Exercise instructions:
Repeat the entries exactly as they appear.

Start of Block

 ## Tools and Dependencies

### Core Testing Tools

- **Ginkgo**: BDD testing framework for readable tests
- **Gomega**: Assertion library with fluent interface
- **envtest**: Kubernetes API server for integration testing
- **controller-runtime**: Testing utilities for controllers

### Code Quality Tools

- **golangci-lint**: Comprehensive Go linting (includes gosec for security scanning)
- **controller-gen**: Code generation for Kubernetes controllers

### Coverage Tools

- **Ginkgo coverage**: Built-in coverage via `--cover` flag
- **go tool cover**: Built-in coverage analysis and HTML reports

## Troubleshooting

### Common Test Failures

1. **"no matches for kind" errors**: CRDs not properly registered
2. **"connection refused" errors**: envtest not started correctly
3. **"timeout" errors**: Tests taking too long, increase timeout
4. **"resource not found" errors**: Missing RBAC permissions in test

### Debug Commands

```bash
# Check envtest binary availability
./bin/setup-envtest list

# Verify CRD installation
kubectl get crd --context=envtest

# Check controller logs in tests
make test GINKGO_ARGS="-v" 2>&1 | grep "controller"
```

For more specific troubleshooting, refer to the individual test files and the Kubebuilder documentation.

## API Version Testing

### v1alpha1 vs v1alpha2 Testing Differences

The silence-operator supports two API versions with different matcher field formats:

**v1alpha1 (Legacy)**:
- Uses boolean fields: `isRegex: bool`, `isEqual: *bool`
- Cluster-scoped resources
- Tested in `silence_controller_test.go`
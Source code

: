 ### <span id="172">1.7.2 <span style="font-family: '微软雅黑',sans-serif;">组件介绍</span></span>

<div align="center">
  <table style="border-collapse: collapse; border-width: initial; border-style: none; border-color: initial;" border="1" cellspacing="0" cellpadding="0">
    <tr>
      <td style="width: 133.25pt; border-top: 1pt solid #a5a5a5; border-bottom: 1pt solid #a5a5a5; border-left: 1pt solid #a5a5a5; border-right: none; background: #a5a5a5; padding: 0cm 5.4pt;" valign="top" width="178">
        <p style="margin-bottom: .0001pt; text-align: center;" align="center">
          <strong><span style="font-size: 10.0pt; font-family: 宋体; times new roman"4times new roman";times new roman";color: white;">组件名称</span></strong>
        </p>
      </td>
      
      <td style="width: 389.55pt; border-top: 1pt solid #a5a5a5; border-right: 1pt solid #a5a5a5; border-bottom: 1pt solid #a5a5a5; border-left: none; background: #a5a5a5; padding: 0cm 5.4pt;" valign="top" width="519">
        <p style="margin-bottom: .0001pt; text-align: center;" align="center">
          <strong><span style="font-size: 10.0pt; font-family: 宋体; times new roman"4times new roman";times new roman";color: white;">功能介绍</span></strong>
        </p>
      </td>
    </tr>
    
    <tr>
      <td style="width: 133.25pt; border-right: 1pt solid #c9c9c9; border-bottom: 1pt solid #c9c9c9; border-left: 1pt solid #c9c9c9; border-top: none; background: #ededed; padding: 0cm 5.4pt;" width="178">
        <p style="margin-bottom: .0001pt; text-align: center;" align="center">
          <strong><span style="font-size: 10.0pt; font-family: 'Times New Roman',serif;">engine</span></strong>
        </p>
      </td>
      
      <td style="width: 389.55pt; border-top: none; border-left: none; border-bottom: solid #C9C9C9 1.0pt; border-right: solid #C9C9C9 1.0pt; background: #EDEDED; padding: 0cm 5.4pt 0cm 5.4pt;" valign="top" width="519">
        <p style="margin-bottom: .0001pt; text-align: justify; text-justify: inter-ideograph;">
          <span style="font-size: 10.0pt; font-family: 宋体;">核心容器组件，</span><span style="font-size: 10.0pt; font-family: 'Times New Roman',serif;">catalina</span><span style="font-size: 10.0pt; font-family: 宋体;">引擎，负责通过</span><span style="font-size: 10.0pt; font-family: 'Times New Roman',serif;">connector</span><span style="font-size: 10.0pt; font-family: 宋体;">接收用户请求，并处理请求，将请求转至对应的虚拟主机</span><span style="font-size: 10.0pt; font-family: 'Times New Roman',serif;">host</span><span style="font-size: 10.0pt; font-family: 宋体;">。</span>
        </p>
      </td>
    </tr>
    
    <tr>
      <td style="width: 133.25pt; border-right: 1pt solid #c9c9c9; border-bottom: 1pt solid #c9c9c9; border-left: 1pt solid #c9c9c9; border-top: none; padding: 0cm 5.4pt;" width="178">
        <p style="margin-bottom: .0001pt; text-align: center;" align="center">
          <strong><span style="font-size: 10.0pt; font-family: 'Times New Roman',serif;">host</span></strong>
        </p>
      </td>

End of Block

Finished exercise:
 ## Tools and Dependencies

### Core Testing Tools

- **Ginkgo**: BDD testing framework for readable tests
- **Gomega**: Assertion library with fluent interface
- **envtest**: Kubernetes API server for integration testing
- **controller-runtime**: Testing utilities for controllers

### Code Quality Tools

- **golangci-lint**: Comprehensive Go linting (includes gosec for security scanning)
- **controller-gen**: Code generation for Kubernetes controllers

### Coverage Tools

- **Ginkgo coverage**: Built-in coverage via `--cover` flag
- **go tool cover**: Built-in coverage analysis and HTML reports

## Troubleshooting

### Common Test Failures

1. **"no matches for kind" errors**: CRDs not properly registered
2. **"connection refused" errors**: envtest not started correctly
3. **"timeout" errors**: Tests taking too long, increase timeout
4. **"resource not found" errors**: Missing RBAC permissions in test

### Debug Commands

```bash
# Check envtest binary availability
./bin/setup-envtest list

# Verify CRD installation
kubectl get crd --context=envtest

# Check controller logs in tests
make test GINKGO_ARGS="-v" 2>&1 | grep "controller"
```

For more specific troubleshooting, refer to the individual test files and the Kubebuilder documentation.

## API Version Testing

### v1alpha1 vs v1alpha2 Testing Differences

The silence-operator supports two API versions with different matcher field formats:

**v1alpha1 (Legacy)**:
- Uses boolean fields: `isRegex: bool`, `isEqual: *bool`
- Cluster-scoped resources
- Tested in `silence_controller_test.go`
Source code

: ### <span id="172">1.7.2 <span style="font-family: '微软雅黑',sans-serif;">组件介绍</span></span>

<div align="center">
  <table style="border-collapse: collapse; border-width: initial; border-style: none; border-color: initial;" border="1" cellspacing="0" cellpadding="0">
    <tr>
      <td style="width: 133.25pt; border-top: 1pt solid #a5a5a5; border-bottom: 1pt solid #a5a5a5; border-left: 1pt solid #a5a5a5; border-right: none; background: #a5a5a5; padding: 0cm 5.4pt;" valign="top" width="178">
        <p style="margin-bottom: .0001pt; text-align: center;" align="center">
          <strong><span style="font-size: 10.0pt; font-family: 宋体; times new roman"4times new roman";times new roman";color: white;">组件名称</span></strong>
        </p>
      </td>
      
      <td style="width: 389.55pt; border-top: 1pt solid #a5a5a5; border-right: 1pt solid #a5a5a5; border-bottom: 1pt solid #a5a5a5; border-left: none; background: #a5a5a5; padding: 0cm 5.4pt;" valign="top" width="519">
        <p style="margin-bottom: .0001pt; text-align: center;" align="center">
          <strong><span style="font-size: 10.0pt; font-family: 宋体; times new roman"4times new roman";times new roman";color: white;">功能介绍</span></strong>
        </p>
      </td>
    </tr>
    
    <tr>
      <td style="width: 133.25pt; border-right: 1pt solid #c9c9c9; border-bottom: 1pt solid #c9c9c9; border-left: 1pt solid #c9c9c9; border-top: none; background: #ededed; padding: 0cm 5.4pt;" width="178">
        <p style="margin-bottom: .0001pt; text-align: center;" align="center">
          <strong><span style="font-size: 10.0pt; font-family: 'Times New Roman',serif;">engine</span></strong>
        </p>
      </td>
      
      <td style="width: 389.55pt; border-top: none; border-left: none; border-bottom: solid #C9C9C9 1.0pt; border-right: solid #C9C9C9 1.0pt; background: #EDEDED; padding: 0cm 5.4pt 0cm 5.4pt;" valign="top" width="519">
        <p style="margin-bottom: .0001pt; text-align: justify; text-justify: inter-ideograph;">
          <span style="font-size: 10.0pt; font-family: 宋体;">核心容器组件，</span><span style="font-size: 10.0pt; font-family: 'Times New Roman',serif;">catalina</span><span style="font-size: 10.0pt; font-family: 宋体;">引擎，负责通过</span><span style="font-size: 10.0pt; font-family: 'Times New Roman',serif;">connector</span><span style="font-size: 10.0pt; font-family: 宋体;">接收用户请求，并处理请求，将请求转至对应的虚拟主机</span><span style="font-size: 10.0pt; font-family: 'Times New Roman',serif;">host</span><span style="font-size: 10.0pt; font-family: 宋体;">。</span>
        </p>
      </td>
    </tr>
    
    <tr>
      <td style="width: 133.25pt; border-right: 1pt solid #c9c9c9; border-bottom: 1pt solid #c9c9c9; border-left: 1pt solid #c9c9c9; border-top: none; padding: 0cm 5.4pt;" width="178">
        <p style="margin-bottom: .0001pt; text-align: center;" align="center">
          <strong><span style="font-size: 10.0pt; font-family: 'Times New Roman',serif;">host</span></strong>
        </p>
      </td>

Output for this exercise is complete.